Real-time Automatic Speech Recognition

Streaming transcription at a fraction of the cost

CAIMAN-ASR enables at-scale ASR, supporting over 1000 real-time streams within stringent latency budgets, reducing CapEx costs by as much as 90%. A single 1U server with one accelerator card running CAIMAN-ASR has the same throughput capacity as twenty unaccelerated servers.

Lowest end-to-end latency

CAIMAN-ASR leverages the parallel processing advantages of Achronix’s Speedster7t® FPGA, the power behind the accelerator cards, to achieve extremely low latency inference. This enables NLP workloads to be performed in a human-like response time for end-to-end conversational AI.

Simple to integrate into existing systems

The complete accelerator stack provided includes all the software required for the WebSocket and a WebSocket API to simplify the interface to existing service provisions.

Scale up rapidly & easily

CAIMAN-ASR runs on industry-standard PCIe accelerator cards, enabling existing racks to be upgraded quickly for up to 20x greater call capacity. The VectorPath® S7t-VG6 Accelerator Card from BittWare is available off-the-shelf today.

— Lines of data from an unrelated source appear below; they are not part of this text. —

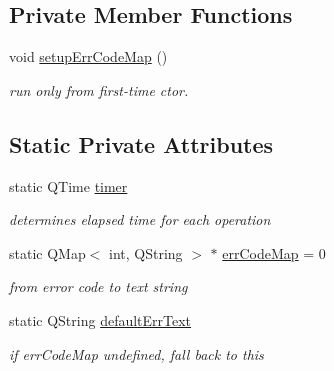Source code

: \subsection*{Private Member Functions}
\begin{CompactItemize}
\item 
\hypertarget{classTrStatus_888d52c5083943e68fceb80c80fbbdc7}{
void \hyperlink{classTrStatus_888d52c5083943e68fceb80c80fbbdc7}{setupErrCodeMap} ()}
\label{classTrStatus_888d52c5083943e68fceb80c80fbbdc7}

\begin{CompactList}\small\item\em run only from first-time ctor. \item\end{CompactList}\end{CompactItemize}
\subsection*{Static Private Attributes}
\begin{CompactItemize}
\item 
\hypertarget{classTrStatus_4684f4d71f6c53c635d6bf8aeaea2756}{
static QTime \hyperlink{classTrStatus_4684f4d71f6c53c635d6bf8aeaea2756}{timer}}
\label{classTrStatus_4684f4d71f6c53c635d6bf8aeaea2756}

\begin{CompactList}\small\item\em determines elapsed time for each operation \item\end{CompactList}\item 
\hypertarget{classTrStatus_db5a5bf8eab67be71eede7971d4fd572}{
static QMap$<$ int, QString $>$ $\ast$ \hyperlink{classTrStatus_db5a5bf8eab67be71eede7971d4fd572}{errCodeMap} = 0}
\label{classTrStatus_db5a5bf8eab67be71eede7971d4fd572}

\begin{CompactList}\small\item\em from error code to text string \item\end{CompactList}\item 
\hypertarget{classTrStatus_76a299bf7c90c3d22f31ffdbd5b8e1e5}{
static QString \hyperlink{classTrStatus_76a299bf7c90c3d22f31ffdbd5b8e1e5}{defaultErrText}}
\label{classTrStatus_76a299bf7c90c3d22f31ffdbd5b8e1e5}

\begin{CompactList}\small\item\em if errCodeMap undefined, fall back to this \item\end{CompactList}\end{CompactItemize}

Efficient inference, at scale

CAIMAN-ASR uses as much as 90% less energy to process the same number of real-time streams as an unaccelerated solution, significantly reducing energy costs and enhancing ESG credentials.

Streaming transcription

CAIMAN-ASR is provided pre-trained for high quality English language transcription. For applications requiring specialist vocabularies or alternative languages, the neural model can easily be retrained with customers’ own large, bespoke datasets using the popular ML framework PyTorch.